Description
This is one unique coffee! We have carried only a few of these Fruit Fermentations coffees in the past, some have loved them, some have not, but a very fun and definitely unique offering for home roasters. Part high quality Colombian coffee, part pineapple science experiment. Flavored enough by the crazy processing that the crowd will be split on this one but we found much joy drinking it. Be ready for coffee that tastes and smells like varying levels of Pineapple depending on the roast level.
This Pineapple Washed process begins with the creation of the fermentation culture that will be used. First, a mother culture was created containing microorganisms like lactobacillus and saccharomyces cerevisiae. 80 liters of this culture is separated to be fed with pineapple fruit and a sweetener like panela or molasses. The pineapple contributes flavor to the culture, while the sugar energizes the fermentation and brings the culture’s sugar content to a level that matches the degrees Brix of the coffee that will be processed. This initial fermentation of mother culture and fruit takes 190 hours to reach the appropriate degrees Brix and pH value for coffee processing.
Before being processed with the fruit-fermented culture, coffee cherries are measured for sugar content as soon as they reach the mill at Monteblanco. Cherries are then floated to remove impurities before being pulped and deposited into a 200 liter sealed tank. The 80 liter culture that was previously fermented with pineapple fruit is added to the sealed tank, and the coffee is fermented for 150 hours. During this process, the team keeps measurements to ensure that the environment doesn’t fall below 6 degrees Brix, or below a pH of 4. The coffee is then moved to the drying area, where it is dried for 2–3 days in direct sunlight and then for 15–18 days under shaded canopies until it reaches 10–11% humidity.
Tasting Notes: Recommendation of a strong medium to borderline dark roast to present this best. Just might be my personal favorite of the three, the Pineapple tones stick right out and balance nicely with the Colombian coffee profile. Lighter roasts were interesting, some may want to try it here, the cup is bright and clean but be warned, the aromatics and flavor of the pineapple is very strong, balancing with a very sweet, nutty, buttery textured tone. Pretty much a guarantee one will have not tasted flavors like this in coffee before, but will be a limited crew that likes the light roast point best. Medium roasts push the tastes much higher in our book, a little hint of citric acidity, some classic Colombian nuttiness, good body with a clear pineapple note in the smell and aftertaste. Still unique but links more to traditional coffee tastes. Darker roasts close to second crack present nicely, but into second crack more than a pop or two did pick up a little bitter contrast.

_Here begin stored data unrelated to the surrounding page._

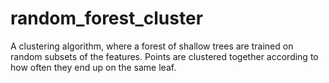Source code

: # random_forest_cluster
A clustering algorithm, where a forest of shallow trees are trained on random subsets of the features. Points are clustered together according to how often they end up on the same leaf.
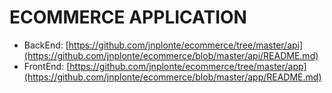 # ECOMMERCE APPLICATION


* BackEnd: [https://github.com/jnplonte/ecommerce/tree/master/api](https://github.com/jnplonte/ecommerce/blob/master/api/README.md)
* FrontEnd: [https://github.com/jnplonte/ecommerce/tree/master/app](https://github.com/jnplonte/ecommerce/blob/master/app/README.md)
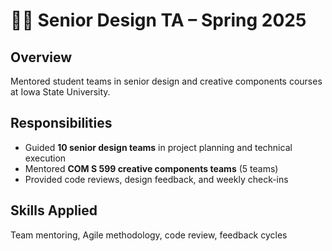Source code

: # 👨‍🏫 Senior Design TA – Spring 2025

## Overview
Mentored student teams in senior design and creative components courses at Iowa State University.

## Responsibilities
- Guided **10 senior design teams** in project planning and technical execution
- Mentored **COM S 599 creative components teams** (5 teams)
- Provided code reviews, design feedback, and weekly check-ins

## Skills Applied
Team mentoring, Agile methodology, code review, feedback cycles
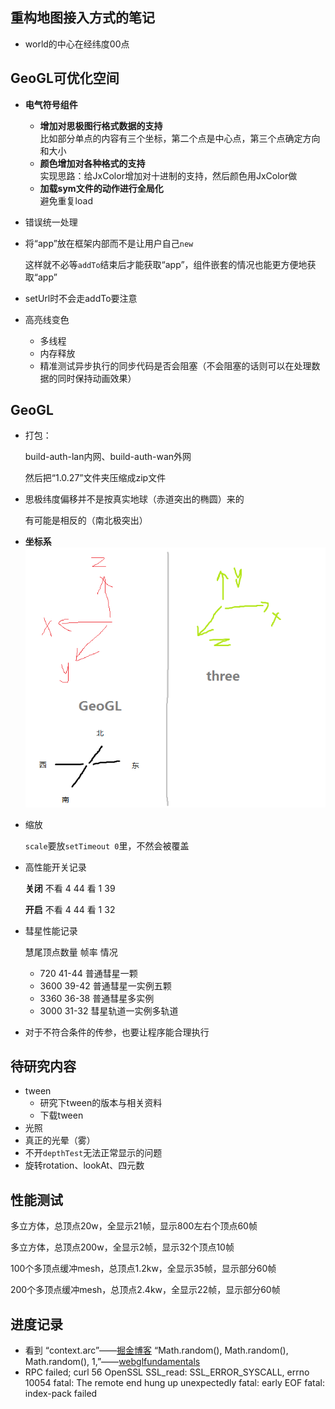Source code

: ## 重构地图接入方式的笔记

- world的中心在经纬度00点


## GeoGL可优化空间

- **电气符号组件**  

  - **增加对思极图行格式数据的支持**  
    比如部分单点的内容有三个坐标，第二个点是中心点，第三个点确定方向和大小
  - **颜色增加对各种格式的支持**  
    实现思路：给JxColor增加对十进制的支持，然后颜色用JxColor做
  - **加载sym文件的动作进行全局化**  
    避免重复load
  
- 错误统一处理

- 将“app”放在框架内部而不是让用户自己`new`  

  这样就不必等`addTo`结束后才能获取“app”，组件嵌套的情况也能更方便地获取“app”
  
- setUrl时不会走addTo要注意

- 高亮线变色

  - 多线程
  - 内存释放
  - 精准测试异步执行的同步代码是否会阻塞（不会阻塞的话则可以在处理数据的同时保持动画效果）

##  GeoGL

- 打包：

  build-auth-lan内网、build-auth-wan外网  

  然后把“1.0.27”文件夹压缩成zip文件

- 思极纬度偏移并不是按真实地球（赤道突出的椭圆）来的  

  有可能是相反的（南北极突出）   

- **坐标系**  
  ![](..\图片\GeoGL坐标系.png)

- 缩放  

  `scale`要放`setTimeout 0`里，不然会被覆盖

- 高性能开关记录

  **关闭**
  不看 4 44
  看 1 39

  **开启**
  不看 4 44
  看 1 32
  
- 彗星性能记录

  慧尾顶点数量  帧率  情况

  - 720  41-44  普通彗星一颗
  - 3600  39-42  普通彗星一实例五颗
  - 3360  36-38  普通彗星多实例
  - 3000  31-32  彗星轨道一实例多轨道

- 对于不符合条件的传参，也要让程序能合理执行

## 待研究内容

- tween
  - 研究下tween的版本与相关资料
  - 下载tween
- 光照
- 真正的光晕（雾）
- 不开`depthTest`无法正常显示的问题
- 旋转rotation、lookAt、四元数

## 性能测试

多立方体，总顶点20w，全显示21帧，显示800左右个顶点60帧

多立方体，总顶点200w，全显示2帧，显示32个顶点10帧

100个多顶点缓冲mesh，总顶点1.2kw，全显示35帧，显示部分60帧

200个多顶点缓冲mesh，总顶点2.4kw，全显示22帧，显示部分60帧

## 进度记录

- 看到
“context.arc”——[掘金博客](https://juejin.im/post/5b0ace63f265da0db479270a)
“Math.random(), Math.random(), Math.random(), 1,”——[webglfundamentals](https://webglfundamentals.org/webgl/lessons/zh_cn/webgl-how-it-works.html)
- RPC failed; curl 56 OpenSSL SSL_read: SSL_ERROR_SYSCALL, errno 10054
  fatal: The remote end hung up unexpectedly
  fatal: early EOF
  fatal: index-pack failed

Roasting Notes: A nice larger beaned screen of coffee, roasts a little uneven, medium to low chaff levels. Error a little darker than lighter when roasting your first batch. The lighter you go, the more pineapple tastes will be in the cup, but at traditional light roasts it’s more of a fermented pineapple, where at fuller roasts, its more like sweet fresh pineapple overlaying traditional high end Colombian coffee. Good to give this one a little extra setup time, drinking it quickly after roasting added stronger fruit notes as well.
Finca Monteblanco, located high along the winding mountain roads of Vereda La Tocora in the San Adolfo municipality above Pitalito, is a family farm managed by Rodrigo Sanchez Valencia in the tradition of coffee cultivation that began with his grandfather. Monteblanco’s 18 hectares sit on the crest of a hill, with the wetmill and drying facilities at the top of the farm and slopes of coffee planted below.
In 2002 Rodrigo participated in a local program teaching local children of coffee producers to cup. Before that, he and his family had never considered coffee in terms of cup profile. By learning to differentiate profiles, he and his father and grandfather were able to make the connections between the farming techniques they applied and coffee’s resulting attributes in the cup.
At this time, Rodrigo also began to learn about cupping competitions that evaluate the best lots from farms in a region. He noticed that farms would win one year and then never again, so he decided to investigate how to produce quality coffee consistently. This led him to explore the trees planted on Monteblanco, where he discovered various varieties his grandfather had planted in the 1980’s. One of these varieties is Purple Caturra, a type of Caturra whose cherries ripen to a deep purple color.
Rodrigo is proud that he, his wife Claudia Samboni, farm manager Don Gerardo, and the team that works in the fields and at the mill have reached the goal of achieving consistent quality. Finca Monteblanco produces microlots with each harvest that serve as competition coffees around the world, but the farm also consistently produces containers of delicious coffees that appear year-round on café menus and retail shelves. By applying an ethic of rigorous monitoring, planning, and management at each stage of production and processing, all coffees from Monteblanco showcase their full potential.
Harvesting and processing on Monteblanco have had to evolve with the times, adapting to a changing climate that yields harvest times dispersed through ten months of the year rather than in a concentrated peak. Coffees from Monteblanco are milled and prepared for export at the new, state-of-the-art Aromas del Sur drymill in Pitalito.